The Rapid-I team keeps on mining and we excavated two great books for our users. The first one, Data Mining for the Masses by Matthew North, is a very practical book for beginners and intermediate data miners, whereas The Elements of Statistical Learning by Trevor Hastie, Robert Tibshirani and Jerome Friedman provides a deep insight into the mathematical models driving the heart of every data analysis. It is not really hot off the press, but has not lost its glamour since the release of the first edition a couple of years ago.
The book is targeted at readers with a statistical, mathematical or informatics background who want to understand not only how to use an operator in RapidMiner, but also why it works. The reader should not be afraid of mathematical formulas, but he will be rewarded by a decent understanding of many methods implemented in RapidMiner and of the connections and inter-relationships between different learning algorithms: what do decision trees and rule learning algorithms have in common? Should you try an SVM if k-NN fails on your data?

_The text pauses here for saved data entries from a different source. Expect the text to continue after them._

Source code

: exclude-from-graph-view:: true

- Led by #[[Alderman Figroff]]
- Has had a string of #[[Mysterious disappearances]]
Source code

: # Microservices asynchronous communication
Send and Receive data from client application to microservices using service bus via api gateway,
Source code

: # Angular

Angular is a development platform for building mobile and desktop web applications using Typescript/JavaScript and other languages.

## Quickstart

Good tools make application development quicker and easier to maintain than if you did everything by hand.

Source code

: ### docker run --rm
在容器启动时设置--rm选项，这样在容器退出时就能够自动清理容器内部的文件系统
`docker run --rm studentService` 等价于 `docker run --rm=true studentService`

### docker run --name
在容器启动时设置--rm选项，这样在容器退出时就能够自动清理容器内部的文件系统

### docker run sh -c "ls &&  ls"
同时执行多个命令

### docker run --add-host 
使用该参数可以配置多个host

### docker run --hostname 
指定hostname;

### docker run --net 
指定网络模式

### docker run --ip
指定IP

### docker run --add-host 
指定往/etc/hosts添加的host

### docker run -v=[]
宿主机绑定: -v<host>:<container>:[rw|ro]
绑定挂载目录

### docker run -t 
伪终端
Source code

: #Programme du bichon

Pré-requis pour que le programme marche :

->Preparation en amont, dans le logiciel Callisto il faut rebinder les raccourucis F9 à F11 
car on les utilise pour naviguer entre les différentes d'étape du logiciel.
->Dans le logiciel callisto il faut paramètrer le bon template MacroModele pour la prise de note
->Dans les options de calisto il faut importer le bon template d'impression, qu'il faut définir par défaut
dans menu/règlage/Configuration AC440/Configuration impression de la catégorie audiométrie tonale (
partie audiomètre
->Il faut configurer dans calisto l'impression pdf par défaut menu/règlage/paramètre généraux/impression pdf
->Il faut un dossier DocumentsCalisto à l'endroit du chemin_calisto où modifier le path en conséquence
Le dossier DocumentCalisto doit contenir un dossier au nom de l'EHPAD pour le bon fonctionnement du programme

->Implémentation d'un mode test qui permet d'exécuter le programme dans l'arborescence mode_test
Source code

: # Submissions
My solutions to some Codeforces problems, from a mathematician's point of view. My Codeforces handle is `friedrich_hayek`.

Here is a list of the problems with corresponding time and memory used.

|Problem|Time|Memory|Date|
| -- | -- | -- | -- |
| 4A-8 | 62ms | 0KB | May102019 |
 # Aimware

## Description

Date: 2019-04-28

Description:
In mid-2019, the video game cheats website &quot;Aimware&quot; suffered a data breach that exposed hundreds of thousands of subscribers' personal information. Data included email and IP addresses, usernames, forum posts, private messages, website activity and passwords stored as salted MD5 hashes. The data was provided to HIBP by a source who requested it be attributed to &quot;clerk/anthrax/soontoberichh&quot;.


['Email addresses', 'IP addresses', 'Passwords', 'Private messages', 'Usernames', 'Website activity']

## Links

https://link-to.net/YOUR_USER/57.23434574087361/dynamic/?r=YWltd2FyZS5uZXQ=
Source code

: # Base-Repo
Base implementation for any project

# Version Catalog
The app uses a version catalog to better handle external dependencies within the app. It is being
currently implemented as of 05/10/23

The Elements of Statistical Learning can be considered a standard book used in many data mining lectures around the world, which may be attributed to the fact that it does not just contain all the detailed information, but also presents them with relatively simple explanations - keeping in mind of course, that understanding complex topics will always require a whole lot of effort. The book is downloadable from the author's website.
Data Mining for the Masses, on the other side, takes a practical approach and, as the name implies, aims at a broader range of readers. Those of you who have visited this year's RCOMM already had the opportunity to follow the presentation of the book by the author himself: Matt's comprehensive book gives a detailed and profound introduction to data mining. All major concepts of data mining are covered in a well structured manner using real-life examples, most of which are solved completely with RapidMiner.
Actually, the book begins one step before the data analysis and explains the meaning of data mining itself, and also does not leave out ethical concerns the responsible data miner should keep in mind. Because of the easy style of writing and the good examples, this book is suited not only for IT professionals and college students who want to take a deeper look onto data mining, but for anyone who wants to learn how to get the most out of their data.
This year's RCOMM live data mining challenge, "Who wants to be a data miner?", was a tricky yet fun task for the competitors. The task was to (partially) solve a Sudoku puzzle with RapidMiner. The solution shows that you can achieve virtually any data analysis task you can think of only by using standard RapidMiner processes.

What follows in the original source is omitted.